For Angel Otero, beauty is a word ever present in his art dictionary. His attitude toward art is distinctly two- sided. He struggles with it harder than most, but also appreciates art more than most. Angel Otero's works reflect this complexity with multiple images conveyed in each work he has created. The final touches to his works are in the form of abstract painting. Surprisingly, he had clearly worked figuratively before. Multiple images are overlapped as layers on top of one another, as a strata. He uses a large plexiglass sheet as a canvas, laying it down and drawing his first picture. Each layer, each image certainly has a form of sorts, from a portrait of someone to a still life, an abstract, maybe even a work by an admired painter or a scene from his memory. Angel Otero is always thinking about what he would draw next. He borrows references from scenes that suit his intentions best in terms of color and concept.
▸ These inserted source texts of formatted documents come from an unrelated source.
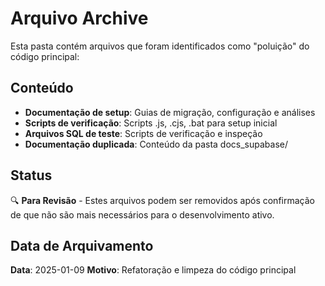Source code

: # Arquivo Archive

Esta pasta contém arquivos que foram identificados como "poluição" do código principal:

## Conteúdo
- **Documentação de setup**: Guias de migração, configuração e análises
- **Scripts de verificação**: Scripts .js, .cjs, .bat para setup inicial
- **Arquivos SQL de teste**: Scripts de verificação e inspeção
- **Documentação duplicada**: Conteúdo da pasta docs_supabase/

## Status
🔍 **Para Revisão** - Estes arquivos podem ser removidos após confirmação de que não são mais necessários para o desenvolvimento ativo.

## Data de Arquivamento
**Data**: 2025-01-09
**Motivo**: Refatoração e limpeza do código principal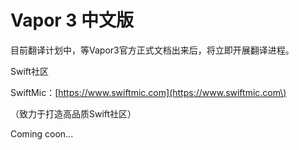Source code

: # Vapor 3 中文版

目前翻译计划中，等Vapor3官方正式文档出来后，将立即开展翻译进程。



Swift社区

SwiftMic：[https://www.swiftmic.com](https://www.swiftmic.com\)

（致力于打造高品质Swift社区）



Coming coon...

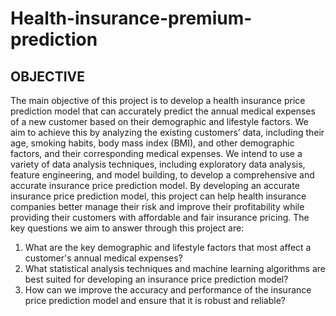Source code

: # Health-insurance-premium-prediction

## OBJECTIVE
The main objective of this project is to develop a health insurance price prediction model that can accurately predict the annual medical expenses of a new customer based on their demographic and lifestyle factors. We aim to achieve this by analyzing the existing customers’ data, including their age, smoking habits, body mass index (BMI), and other demographic factors, and their corresponding medical expenses.
We intend to use a variety of data analysis techniques, including exploratory data analysis, feature engineering, and model building, to develop a comprehensive and accurate insurance price prediction model. By developing an accurate insurance price prediction model, this project can help health insurance companies better manage their risk and improve their profitability while providing their customers with affordable and fair insurance pricing.
The key questions we aim to answer through this project are:
1) What are the key demographic and lifestyle factors that most affect a customer's annual medical expenses?
2) What statistical analysis techniques and machine learning algorithms are best suited for developing an insurance price prediction model?
3) How can we improve the accuracy and performance of the insurance price prediction model and ensure that it is robust and reliable?
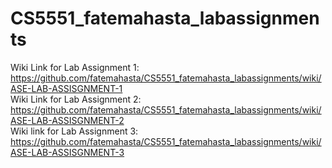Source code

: # CS5551_fatemahasta_labassignments  
Wiki Link for Lab Assignment 1: https://github.com/fatemahasta/CS5551_fatemahasta_labassignments/wiki/ASE-LAB-ASSISGNMENT-1  
Wiki Link for Lab Assignment 2: https://github.com/fatemahasta/CS5551_fatemahasta_labassignments/wiki/ASE-LAB-ASSISGNMENT-2  
Wiki link for Lab Assignment 3: https://github.com/fatemahasta/CS5551_fatemahasta_labassignments/wiki/ASE-LAB-ASSISGNMENT-3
After the painting is almost dried, he scratches away chunks to create what he calls "oil skin". His work is finalized when those pieces of skin are collaged. This oil-skin becomes a layer, and through it the images are overlapped, completed as a true abstract painting. Each of his works created this way take up a different amount of time. He works on multiple works in parallel, rather than completing one and moving on to another. His time and efforts are dispersed across multiple works at any given time.
The reason behind his particular means of creation can be traced back to some strong words by his professors. Otero tells that he was highly satisfied with his paintings from college days, but his professors criticized them for being unoriginal and imitative of certain works by certain artists. Such assessments pushed him to question the means to paint something that none have seen before. While in school, he began removing portions of the paintings that professors had pointed out to be unoriginal. He started over, from reconstructing his memories using the layers of paint which had accrued on his palette. His earliest works had a clear subject, which he described as scenes in recollection. Thereon in, his works gradually developed abstractly. As a result, the artist creates abstractions, but adds a narrative aspect to them to imbue a figurative sense to them. He shares that most of his stories rely on memories of his childhood spent in his grandmother's house in Puerto Rico. Childhood memories of grandmother's house projected upon his creations are one of the most noticeable factors in his works. Immortalized photographs, grandmother's fence, balcony, plates, and messy table offer something to look back on, to discover a pattern he had not seen before and present as a work of art.
This approach comes across as a mixture of what he feels comfortable with (painting), and the awkward and uncomfortable (criticism). He pays homage in his own way, to his admired maestros Pablo Picasso and William de Kooning, using their masterpieces as reference, reconstructing them into new and original abstractions even though he does not directly mention that he refers their name in his work.